Plain-text document sources:
-*-
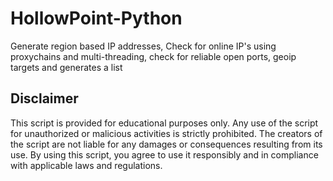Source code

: # HollowPoint-Python
Generate region based IP addresses, Check for online IP's using proxychains and multi-threading, check for reliable open ports, geoip targets and generates a list

## Disclaimer
This script is provided for educational purposes only. Any use of the script for unauthorized or malicious activities is strictly prohibited. The creators of the script are not liable for any damages or consequences resulting from its use. By using this script, you agree to use it responsibly and in compliance with applicable laws and regulations.
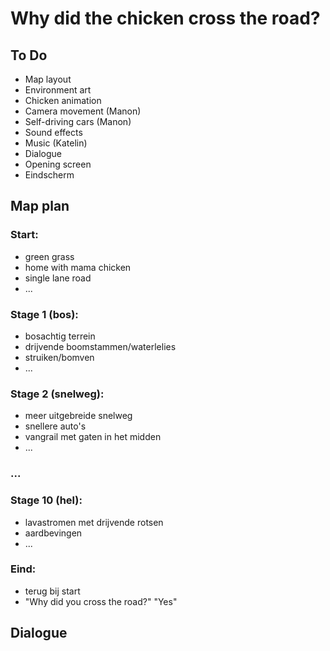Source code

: # Why did the chicken cross the road?

## To Do
- Map layout
- Environment art
- Chicken animation 
- Camera movement (Manon)
- Self-driving cars (Manon)
- Sound effects 
- Music (Katelin)
- Dialogue
- Opening screen
- Eindscherm 

## Map plan
### Start: 
- green grass
- home with mama chicken
- single lane road
- ...

### Stage 1 (bos):
- bosachtig terrein
- drijvende boomstammen/waterlelies
- struiken/bomven
- ...

### Stage 2 (snelweg):
- meer uitgebreide snelweg
- snellere auto's
- vangrail met gaten in het midden
- ...

### ...

### Stage 10 (hel):
- lavastromen met drijvende rotsen
- aardbevingen
- ...

### Eind:
- terug bij start
- "Why did you cross the road?" "Yes"


## Dialogue


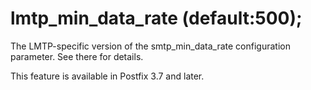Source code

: # lmtp_min_data_rate (default:500); 

 The LMTP-specific version of the smtp_min_data_rate configuration
parameter. See there for details. 

 This feature is available in Postfix 3.7 and later. 


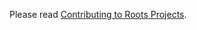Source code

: Please read [Contributing to Roots Projects](https://github.com/roots/guidelines/blob/master/CONTRIBUTING.md).
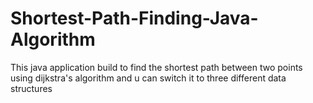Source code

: # Shortest-Path-Finding-Java-Algorithm
This java application build to find the shortest path between two points using dijkstra's algorithm and u can switch it to three different data structures
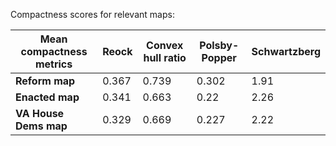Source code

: Compactness scores for relevant maps:

| Mean compactness metrics | Reock | Convex hull ratio | Polsby-Popper | Schwartzberg |
| ------ | ------ | ------ | ------ | ------ |
| __Reform map__ | 0.367 | 0.739 | 0.302 | 1.91 |
| __Enacted map__ | 0.341 | 0.663 | 0.22 | 2.26 |
| __VA House Dems map__ | 0.329 | 0.669 | 0.227 | 2.22 |
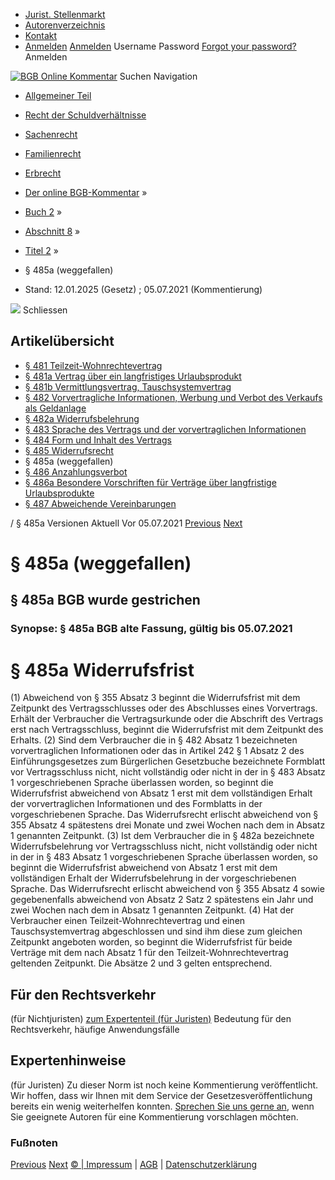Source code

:   * [Jurist. Stellenmarkt](https://bgb.kommentar.de/Buch-2/Abschnitt-8/Titel-2/</job-board> "Jurist. Stellenmarkt")
  * [Autorenverzeichnis](https://bgb.kommentar.de/Buch-2/Abschnitt-8/Titel-2/</Autorenverzeichnis> "Autorenverzeichnis")
  * [Kontakt](https://bgb.kommentar.de/Buch-2/Abschnitt-8/Titel-2/</Kontakt>)
  * [Anmelden](https://bgb.kommentar.de/Buch-2/Abschnitt-8/Titel-2/<#login> "show login form") [Anmelden](https://bgb.kommentar.de/Buch-2/Abschnitt-8/Titel-2/<#> "hide login form") Username Password
[Forgot your password?](https://bgb.kommentar.de/Buch-2/Abschnitt-8/Titel-2/</user/forgotpassword>) Anmelden 


[![BGB Online Kommentar](https://bgb.kommentar.de/extension/bgb/design/bgb/images/logo.png)](https://bgb.kommentar.de/Buch-2/Abschnitt-8/Titel-2/</> "BGB Online Kommentar")
Suchen
Navigation
  * [Allgemeiner Teil](https://bgb.kommentar.de/Buch-2/Abschnitt-8/Titel-2/</Buch-1>)
  * [Recht der Schuldverhältnisse](https://bgb.kommentar.de/Buch-2/Abschnitt-8/Titel-2/</Buch-2>)
  * [Sachenrecht](https://bgb.kommentar.de/Buch-2/Abschnitt-8/Titel-2/</Buch-3>)
  * [Familienrecht](https://bgb.kommentar.de/Buch-2/Abschnitt-8/Titel-2/</Buch-4>)
  * [Erbrecht](https://bgb.kommentar.de/Buch-2/Abschnitt-8/Titel-2/</Buch-5>)


  * [Der online BGB-Kommentar](https://bgb.kommentar.de/Buch-2/Abschnitt-8/Titel-2/</>) »
  * [Buch 2](https://bgb.kommentar.de/Buch-2/Abschnitt-8/Titel-2/</Buch-2>) »
  * [Abschnitt 8](https://bgb.kommentar.de/Buch-2/Abschnitt-8/Titel-2/</Buch-2/Abschnitt-8>) »
  * [Titel 2](https://bgb.kommentar.de/Buch-2/Abschnitt-8/Titel-2/</Buch-2/Abschnitt-8/Titel-2>) »
  * § 485a (weggefallen) 
  * Stand: 12.01.2025 (Gesetz) ; 05.07.2021 (Kommentierung) 


![](https://vg01.met.vgwort.de/na/1c9909529ead4f509072c06d9081a7d5)
Schliessen 
## Artikelübersicht
  * [ § 481 Teilzeit-Wohnrechtevertrag ](https://bgb.kommentar.de/Buch-2/Abschnitt-8/Titel-2/</Buch-2/Abschnitt-8/Titel-2/Teilzeit-Wohnrechtevertrag>)
  * [ § 481a Vertrag über ein langfristiges Urlaubsprodukt ](https://bgb.kommentar.de/Buch-2/Abschnitt-8/Titel-2/</Buch-2/Abschnitt-8/Titel-2/Vertrag-ueber-ein-langfristiges-Urlaubsprodukt>)
  * [ § 481b Vermittlungsvertrag, Tauschsystemvertrag ](https://bgb.kommentar.de/Buch-2/Abschnitt-8/Titel-2/</Buch-2/Abschnitt-8/Titel-2/Vermittlungsvertrag-Tauschsystemvertrag>)
  * [ § 482 Vorvertragliche Informationen, Werbung und Verbot des Verkaufs als Geldanlage ](https://bgb.kommentar.de/Buch-2/Abschnitt-8/Titel-2/</Buch-2/Abschnitt-8/Titel-2/Vorvertragliche-Informationen-Werbung-und-Verbot-des-Verkaufs-als-Geldanlage>)
  * [ § 482a Widerrufsbelehrung ](https://bgb.kommentar.de/Buch-2/Abschnitt-8/Titel-2/</Buch-2/Abschnitt-8/Titel-2/Widerrufsbelehrung>)
  * [ § 483 Sprache des Vertrags und der vorvertraglichen Informationen ](https://bgb.kommentar.de/Buch-2/Abschnitt-8/Titel-2/</Buch-2/Abschnitt-8/Titel-2/Sprache-des-Vertrags-und-der-vorvertraglichen-Informationen>)
  * [ § 484 Form und Inhalt des Vertrags ](https://bgb.kommentar.de/Buch-2/Abschnitt-8/Titel-2/</Buch-2/Abschnitt-8/Titel-2/Form-und-Inhalt-des-Vertrags>)
  * [ § 485 Widerrufsrecht ](https://bgb.kommentar.de/Buch-2/Abschnitt-8/Titel-2/</Buch-2/Abschnitt-8/Titel-2/Widerrufsrecht>)
  * § 485a (weggefallen) 
  * [ § 486 Anzahlungsverbot ](https://bgb.kommentar.de/Buch-2/Abschnitt-8/Titel-2/</Buch-2/Abschnitt-8/Titel-2/Anzahlungsverbot>)
  * [ § 486a Besondere Vorschriften für Verträge über langfristige Urlaubsprodukte ](https://bgb.kommentar.de/Buch-2/Abschnitt-8/Titel-2/</Buch-2/Abschnitt-8/Titel-2/Besondere-Vorschriften-fuer-Vertraege-ueber-langfristige-Urlaubsprodukte>)
  * [ § 487 Abweichende Vereinbarungen ](https://bgb.kommentar.de/Buch-2/Abschnitt-8/Titel-2/</Buch-2/Abschnitt-8/Titel-2/Abweichende-Vereinbarungen>)


/ § 485a 
Versionen  Aktuell Vor 05.07.2021
[Previous](https://bgb.kommentar.de/Buch-2/Abschnitt-8/Titel-2/</Buch-2/Abschnitt-8/Titel-2/Widerrufsrecht> "§ 485 Widerrufsrecht") [Next](https://bgb.kommentar.de/Buch-2/Abschnitt-8/Titel-2/</Buch-2/Abschnitt-8/Titel-2/Anzahlungsverbot> "§ 486 Anzahlungsverbot")
# § 485a (weggefallen)
## § 485a BGB wurde gestrichen
### Synopse: § 485a BGB alte Fassung, gültig bis 05.07.2021
# § 485a Widerrufsfrist
(1) Abweichend von § 355 Absatz 3 beginnt die Widerrufsfrist mit dem Zeitpunkt des Vertragsschlusses oder des Abschlusses eines Vorvertrags. Erhält der Verbraucher die Vertragsurkunde oder die Abschrift des Vertrags erst nach Vertragsschluss, beginnt die Widerrufsfrist mit dem Zeitpunkt des Erhalts.
(2) Sind dem Verbraucher die in § 482 Absatz 1 bezeichneten vorvertraglichen Informationen oder das in Artikel 242 § 1 Absatz 2 des Einführungsgesetzes zum Bürgerlichen Gesetzbuche bezeichnete Formblatt vor Vertragsschluss nicht, nicht vollständig oder nicht in der in § 483 Absatz 1 vorgeschriebenen Sprache überlassen worden, so beginnt die Widerrufsfrist abweichend von Absatz 1 erst mit dem vollständigen Erhalt der vorvertraglichen Informationen und des Formblatts in der vorgeschriebenen Sprache. Das Widerrufsrecht erlischt abweichend von § 355 Absatz 4 spätestens drei Monate und zwei Wochen nach dem in Absatz 1 genannten Zeitpunkt.
(3) Ist dem Verbraucher die in § 482a bezeichnete Widerrufsbelehrung vor Vertragsschluss nicht, nicht vollständig oder nicht in der in § 483 Absatz 1 vorgeschriebenen Sprache überlassen worden, so beginnt die Widerrufsfrist abweichend von Absatz 1 erst mit dem vollständigen Erhalt der Widerrufsbelehrung in der vorgeschriebenen Sprache. Das Widerrufsrecht erlischt abweichend von § 355 Absatz 4 sowie gegebenenfalls abweichend von Absatz 2 Satz 2 spätestens ein Jahr und zwei Wochen nach dem in Absatz 1 genannten Zeitpunkt.
(4) Hat der Verbraucher einen Teilzeit-Wohnrechtevertrag und einen Tauschsystemvertrag abgeschlossen und sind ihm diese zum gleichen Zeitpunkt angeboten worden, so beginnt die Widerrufsfrist für beide Verträge mit dem nach Absatz 1 für den Teilzeit-Wohnrechtevertrag geltenden Zeitpunkt. Die Absätze 2 und 3 gelten entsprechend.
## Für den Rechtsverkehr 
(für Nichtjuristen)
[zum Expertenteil (für Juristen)](https://bgb.kommentar.de/Buch-2/Abschnitt-8/Titel-2/<#expertenhinweise>)
Bedeutung für den Rechtsverkehr, häufige Anwendungsfälle
## Expertenhinweise
(für Juristen)
Zu dieser Norm ist noch keine Kommentierung veröffentlicht. Wir hoffen, dass wir Ihnen mit dem Service der Gesetzesveröffentlichung bereits ein wenig weiterhelfen konnten. [Sprechen Sie uns gerne an](https://bgb.kommentar.de/Buch-2/Abschnitt-8/Titel-2/</Kontakt>), wenn Sie geeignete Autoren für eine Kommentierung vorschlagen möchten. 
### Fußnoten
[Previous](https://bgb.kommentar.de/Buch-2/Abschnitt-8/Titel-2/</Buch-2/Abschnitt-8/Titel-2/Widerrufsrecht> "§ 485 Widerrufsrecht") [Next](https://bgb.kommentar.de/Buch-2/Abschnitt-8/Titel-2/</Buch-2/Abschnitt-8/Titel-2/Anzahlungsverbot> "§ 486 Anzahlungsverbot")
[© | Impressum](https://bgb.kommentar.de/Buch-2/Abschnitt-8/Titel-2/</Kontakt>) | [AGB](https://bgb.kommentar.de/Buch-2/Abschnitt-8/Titel-2/</AGB>) | [Datenschutzerklärung](https://bgb.kommentar.de/Buch-2/Abschnitt-8/Titel-2/</Datenschutzerklaerung-fuer-Leser>)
-*-
Assignment => Above are the entries. Output exactly the lines beginning with the line that has "[ § 485 Widerrufsrecht" and ending with the line that has "Aktuell Vor 05.07.2021".

Response area =>
  * [ § 485 Widerrufsrecht ](https://bgb.kommentar.de/Buch-2/Abschnitt-8/Titel-2/</Buch-2/Abschnitt-8/Titel-2/Widerrufsrecht>)
  * § 485a (weggefallen) 
  * [ § 486 Anzahlungsverbot ](https://bgb.kommentar.de/Buch-2/Abschnitt-8/Titel-2/</Buch-2/Abschnitt-8/Titel-2/Anzahlungsverbot>)
  * [ § 486a Besondere Vorschriften für Verträge über langfristige Urlaubsprodukte ](https://bgb.kommentar.de/Buch-2/Abschnitt-8/Titel-2/</Buch-2/Abschnitt-8/Titel-2/Besondere-Vorschriften-fuer-Vertraege-ueber-langfristige-Urlaubsprodukte>)
  * [ § 487 Abweichende Vereinbarungen ](https://bgb.kommentar.de/Buch-2/Abschnitt-8/Titel-2/</Buch-2/Abschnitt-8/Titel-2/Abweichende-Vereinbarungen>)


/ § 485a 
Versionen  Aktuell Vor 05.07.2021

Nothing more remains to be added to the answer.